Kula y Spiros fueron a registrar el ordenador de Vakirtzís esta mañana, con el permiso de Guikas. Echo un vistazo a mi reloj. Son casi las doce. Sé que sudaré la gota gorda antes de llegar a Vranás, pero no puedo permitirme el lujo de esperar hasta la puesta del sol.

Capítulo 41

Ir del Primer Cementerio a Vranás en pleno mediodía no es la empresa más fácil del mundo.

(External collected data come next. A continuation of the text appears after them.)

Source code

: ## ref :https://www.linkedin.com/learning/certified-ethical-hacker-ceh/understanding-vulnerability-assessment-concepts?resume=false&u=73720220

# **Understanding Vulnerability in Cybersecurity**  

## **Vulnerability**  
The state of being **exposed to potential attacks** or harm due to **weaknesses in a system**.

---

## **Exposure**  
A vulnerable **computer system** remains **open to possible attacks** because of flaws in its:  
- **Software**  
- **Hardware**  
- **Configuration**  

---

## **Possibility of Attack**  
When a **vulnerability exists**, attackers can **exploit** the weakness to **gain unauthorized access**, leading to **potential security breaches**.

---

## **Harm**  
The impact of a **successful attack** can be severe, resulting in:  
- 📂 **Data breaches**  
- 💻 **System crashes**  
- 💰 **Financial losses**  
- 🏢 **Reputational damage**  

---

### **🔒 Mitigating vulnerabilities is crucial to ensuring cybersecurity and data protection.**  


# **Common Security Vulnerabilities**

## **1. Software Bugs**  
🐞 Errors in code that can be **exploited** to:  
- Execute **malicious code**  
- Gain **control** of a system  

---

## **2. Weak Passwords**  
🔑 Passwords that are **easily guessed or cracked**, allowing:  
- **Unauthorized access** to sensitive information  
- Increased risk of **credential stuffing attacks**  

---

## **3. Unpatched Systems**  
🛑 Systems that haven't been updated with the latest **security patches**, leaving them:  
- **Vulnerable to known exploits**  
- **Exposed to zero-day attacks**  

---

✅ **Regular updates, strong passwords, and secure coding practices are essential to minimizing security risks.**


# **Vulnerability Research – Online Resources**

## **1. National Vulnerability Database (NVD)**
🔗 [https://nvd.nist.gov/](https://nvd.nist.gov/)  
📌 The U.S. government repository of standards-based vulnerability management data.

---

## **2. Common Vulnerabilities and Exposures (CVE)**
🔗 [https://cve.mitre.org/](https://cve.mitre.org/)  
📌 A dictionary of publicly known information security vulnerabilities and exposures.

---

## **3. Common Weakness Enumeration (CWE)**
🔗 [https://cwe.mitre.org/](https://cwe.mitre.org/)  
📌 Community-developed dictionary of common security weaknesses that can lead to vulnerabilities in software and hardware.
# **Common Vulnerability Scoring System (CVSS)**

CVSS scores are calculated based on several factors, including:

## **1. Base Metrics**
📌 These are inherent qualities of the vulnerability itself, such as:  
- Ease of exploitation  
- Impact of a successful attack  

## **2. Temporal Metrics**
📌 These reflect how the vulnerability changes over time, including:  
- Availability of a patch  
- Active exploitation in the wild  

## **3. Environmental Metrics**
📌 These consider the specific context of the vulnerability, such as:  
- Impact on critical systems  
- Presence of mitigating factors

Me devano los sesos para discurrir el recorrido más breve, pero sólo hay una ruta: la que pasa por la avenida Kifisiás y la vía Ática. Se dice rápido. El trayecto de la avenida Rey Constantino hasta Kifisiás se convierte en un suplicio, por culpa del calor. Cuando llego a las obras del puente olímpico de Psijicó me encuentro en un atasco sin fin. Intento distraerme leyendo las vallas publicitarias: «De Marusi a Metamorfosi en 3 minutos por la vía Ática.» «De Yérakas a Koropí en 4 minutos por la vía Ática.» Las circunstancias hacen de Atenas la ciudad más cristiana del mundo. Has de pasar por el fuego y el azufre para llegar al paraíso. Has de sudar sangre en las calles de la ciudad, que están levantadas, abiertas y colapsadas, para conquistar el edén de la vía Ática. Piso el acelerador a fondo y avanzo a toda velocidad lo que, para el Mirafiori, significa ir a ochenta por hora. El viento me azota la cara y me refresca el ánimo, aunque sólo el ánimo, porque el aire está ardiendo.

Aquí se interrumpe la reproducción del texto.